The government’s relectuance to put money into the legal system is creating legal aid “deserts” where people to not have access to justice, the president of the Law Society has said.
Paul Marsh said the justice system was chronically underfunded and needed more money to be put into it as soon as possible.
He said: “The government don’t have the money for a legal aid budget, and they are cutting back and cutting back.
“You get legal aid deserts, there’s no focus, for example, in rural areas. In some places like Rutland I understand there’s no legal aid at all.

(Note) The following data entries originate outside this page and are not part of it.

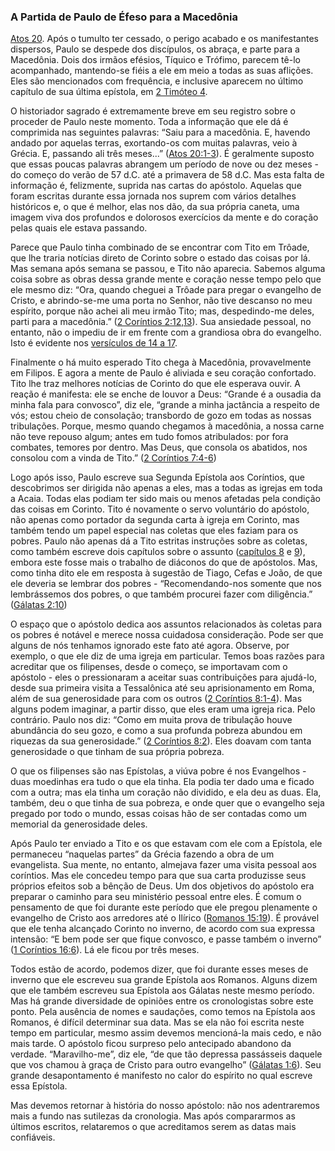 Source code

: ### A Partida de Paulo de Éfeso para a Macedônia 

[Atos 20](http://bibliaonline.com.br/acf/atos/20). Após o tumulto ter cessado, o perigo acabado e os manifestantes dispersos, Paulo se despede dos discípulos, os abraça, e parte para a Macedônia. Dois dos irmãos efésios, Tíquico e Trófimo, parecem tê-lo acompanhado, mantendo-se fiéis a ele em meio a todas as suas aflições. Eles são mencionados com frequência, e inclusive aparecem no último capítulo de sua última epístola, em [2 Timóteo 4](http://bibliaonline.com.br/acf/2tm/4).

O historiador sagrado é extremamente breve em seu registro sobre o proceder de Paulo neste momento. Toda a informação que ele dá é comprimida nas seguintes palavras: “Saiu para a macedônia. E, havendo andado por aquelas terras, exortando-os com muitas palavras, veio à Grécia. E, passando ali três meses...” ([Atos 20:1-3](http://bibliaonline.com.br/acf/atos/20/1-3)). É geralmente suposto que essas poucas palavras abrangem um período de nove ou dez meses - do começo do verão de 57 d.C. até a primavera de 58 d.C. Mas esta falta de informação é, felizmente, suprida nas cartas do apóstolo. Aquelas que foram escritas durante essa jornada nos suprem com vários detalhes históricos e, o que é melhor, elas nos dão, da sua própria caneta, uma imagem viva dos profundos e dolorosos exercícios da mente e do coração pelas quais ele estava passando.

Parece que Paulo tinha combinado de se encontrar com Tito em Trôade, que lhe traria notícias direto de Corinto sobre o estado das coisas por lá. Mas semana após semana se passou, e Tito não aparecia. Sabemos alguma coisa sobre as obras dessa grande mente e coração nesse tempo pelo que ele mesmo diz: “Ora, quando cheguei a Trôade para pregar o evangelho de Cristo, e abrindo-se-me uma porta no Senhor, não tive descanso no meu espírito, porque não achei ali meu irmão Tito; mas, despedindo-me deles, parti para a macedônia.” ([2 Coríntios 2:12,13](http://bibliaonline.com.br/acf/2co/2/12,13)). Sua ansiedade pessoal, no entanto, não o impediu de ir em frente com a grandiosa obra do evangelho. Isto é evidente nos [versículos de 14 a 17](http://bibliaonline.com.br/acf/atos/20/14-17).

Finalmente o há muito esperado Tito chega à Macedônia, provavelmente em Filipos. E agora a mente de Paulo é aliviada e seu coração confortado. Tito lhe traz melhores notícias de Corinto do que ele esperava ouvir. A reação é manifesta: ele se enche de louvor a Deus: “Grande é a ousadia da minha fala para convosco”, diz ele, “grande a minha jactância a respeito de vós; estou cheio de consolação; transbordo de gozo em todas as nossas tribulações. Porque, mesmo quando chegamos à macedônia, a nossa carne não teve repouso algum; antes em tudo fomos atribulados: por fora combates, temores por dentro. Mas Deus, que consola os abatidos, nos consolou com a vinda de Tito.” ([2 Coríntios 7:4-6](http://bibliaonline.com.br/acf/2co/7/4-6))

Logo após isso, Paulo escreve sua Segunda Epístola aos Coríntios, que descobrimos ser dirigida não apenas a eles, mas a todas as igrejas em toda a Acaia. Todas elas podiam ter sido mais ou menos afetadas pela condição das coisas em Corinto. Tito é novamente o servo voluntário do apóstolo, não apenas como portador da segunda carta à igreja em Corinto, mas também tendo um papel especial nas coletas que eles faziam para os pobres. Paulo não apenas dá a Tito estritas instruções sobre as coletas, como também escreve dois capítulos sobre o assunto ([capítulos 8](http://bibliaonline.com.br/acf/2co/8) e [9](http://bibliaonline.com.br/acf/2co/9)), embora este fosse mais o trabalho de diáconos do que de apóstolos. Mas, como tinha dito ele em resposta à sugestão de Tiago, Cefas e João, de que ele deveria se lembrar dos pobres - “Recomendando-nos somente que nos lembrássemos dos pobres, o que também procurei fazer com diligência.” ([Gálatas 2:10](http://bibliaonline.com.br/acf/gl/2/10))

O espaço que o apóstolo dedica aos assuntos relacionados às coletas para os pobres é notável e merece nossa cuidadosa consideração. Pode ser que alguns de nós tenhamos ignorado este fato até agora. Observe, por exemplo, o que ele diz de uma igreja em particular. Temos boas razões para acreditar que os filipenses, desde o começo, se importavam com o apóstolo - eles o pressionaram a aceitar suas contribuições para ajudá-lo, desde sua primeira visita a Tessalônica até seu aprisionamento em Roma, além de sua generosidade para com os outros ([2 Coríntios 8:1-](http://bibliaonline.com.br/acf/2co/8/1-4)[4](http://bibliaonline.com.br/acf/2co/8/1-4)). Mas alguns podem imaginar, a partir disso, que eles eram uma igreja rica. Pelo contrário. Paulo nos diz: “Como em muita prova de tribulação houve abundância do seu gozo, e como a sua profunda pobreza abundou em riquezas da sua generosidade.” ([2 Coríntios 8:2](http://bibliaonline.com.br/acf/2co/8/2)). Eles doavam com tanta generosidade o que tinham de sua própria pobreza.

O que os filipenses são nas Epístolas, a viúva pobre é nos Evangelhos - duas moedinhas era tudo o que ela tinha. Ela podia ter dado uma e ficado com a outra; mas ela tinha um coração não dividido, e ela deu as duas. Ela, também, deu o que tinha de sua pobreza, e onde quer que o evangelho seja pregado por todo o mundo, essas coisas hão de ser contadas como um memorial da generosidade deles.

Após Paulo ter enviado a Tito e os que estavam com ele com a Epístola, ele permaneceu “naquelas partes” da Grécia fazendo a obra de um evangelista. Sua mente, no entanto, almejava fazer uma visita pessoal aos coríntios. Mas ele concedeu tempo para que sua carta produzisse seus próprios efeitos sob a bênção de Deus. Um dos objetivos do apóstolo era preparar o caminho para seu ministério pessoal entre eles. É comum o pensamento de que foi durante este período que ele pregou plenamente o evangelho de Cristo aos arredores até o Ilírico ([Romanos 15:19](http://bibliaonline.com.br/acf/rm/15/19)). É provável que ele tenha alcançado Corinto no inverno, de acordo com sua expressa intensão: “E bem pode ser que fique convosco, e passe também o inverno” ([1 Coríntios 16:6](http://bibliaonline.com.br/acf/1co/16/6)). Lá ele ficou por três meses.

Todos estão de acordo, podemos dizer, que foi durante esses meses de inverno que ele escreveu sua grande Epístola aos Romanos. Alguns dizem que ele também escreveu sua Epístola aos Gálatas neste mesmo período. Mas há grande diversidade de opiniões entre os cronologistas sobre este ponto. Pela ausência de nomes e saudações, como temos na Epístola aos Romanos, é difícil determinar sua data. Mas se ela não foi escrita neste tempo em particular, mesmo assim devemos mencioná-la mais cedo, e não mais tarde. O apóstolo ficou surpreso pelo antecipado abandono da verdade. “Maravilho-me”, diz ele, “de que tão depressa passásseis daquele que vos chamou à graça de Cristo para outro evangelho” ([Gálatas 1:6](http://bibliaonline.com.br/acf/gl/1/6)). Seu grande desapontamento é manifesto no calor do espírito no qual escreve essa Epístola.

Mas devemos retornar à história do nosso apóstolo: não nos adentraremos mais a fundo nas sutilezas da cronologia. Mas após compararmos as últimos escritos, relataremos o que acreditamos serem as datas mais confiáveis.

“You also get in areas that are seen as very middle class. If the area’s wealthy offices are very expensive, and the people who live there without as much money are likely to be left out. Frankly [the government] need much more money to be made available.”
He said the system had been put under further strain by the thousands of new offences introduced by the Government. He added: “If we have got more offences then you need more money to deal with it because more people are going to be charged.
“Then of course, you have got the issue of terrorism, where substantial sums of money are spent.”
He said the issue had been allowed to slide because there was no political will to spend money on what was seen by voters as an unpopular service. He said: “It isn’t a vote winner at all, but I do have some hopes that things can be improved. We are working with the Government and we are making our case.”
Mr Marsh was first elected to the Law Society Council in 1987, was re-elected in 1999 and again in 2007 to represent the Surrey constituency. He was Chairman of the Solicitors Indemnity Fund (SIF) between 2003 and 2006.
He has played an outspoken role as head of the Society, including playing a leading role in voicing the profession’s criticisms of Home Information Packs (HIPS) legislation. He is now committed to ensuring that solicitors remain at the centre of the conveyancing process.
Another aspect he has been trying to push is improving levels of equality in the legal sector. While gender equality has nearly disappeared at an entry level for lawyers, there are still many problems in terms of working rights and the perceived glass ceiling on pay, he said.
Two weeks ago the Midlands branch of the Association of Women Solicitors relaunched itself on its first birthday, after organisers said the fight for equal numbers in the workplace had been won.